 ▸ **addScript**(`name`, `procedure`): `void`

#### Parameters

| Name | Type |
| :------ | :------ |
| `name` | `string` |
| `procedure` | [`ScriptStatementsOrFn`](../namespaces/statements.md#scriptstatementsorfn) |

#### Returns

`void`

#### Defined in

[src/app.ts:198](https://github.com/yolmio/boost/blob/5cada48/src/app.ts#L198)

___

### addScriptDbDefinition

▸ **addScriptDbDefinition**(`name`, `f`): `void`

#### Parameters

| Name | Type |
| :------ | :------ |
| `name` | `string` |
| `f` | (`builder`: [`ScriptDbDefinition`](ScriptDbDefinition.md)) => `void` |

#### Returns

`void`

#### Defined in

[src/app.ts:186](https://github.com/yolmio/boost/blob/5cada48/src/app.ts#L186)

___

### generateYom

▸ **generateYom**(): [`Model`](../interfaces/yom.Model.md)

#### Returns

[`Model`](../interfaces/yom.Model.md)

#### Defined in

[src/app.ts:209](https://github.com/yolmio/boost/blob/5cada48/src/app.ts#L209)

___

AIM OF THE TASK — Look through the records above for the string "github", then copy every line that has it.

REPLY —
[src/app.ts:198](https://github.com/yolmio/boost/blob/5cada48/src/app.ts#L198)
[src/app.ts:186](https://github.com/yolmio/boost/blob/5cada48/src/app.ts#L186)
[src/app.ts:209](https://github.com/yolmio/boost/blob/5cada48/src/app.ts#L209)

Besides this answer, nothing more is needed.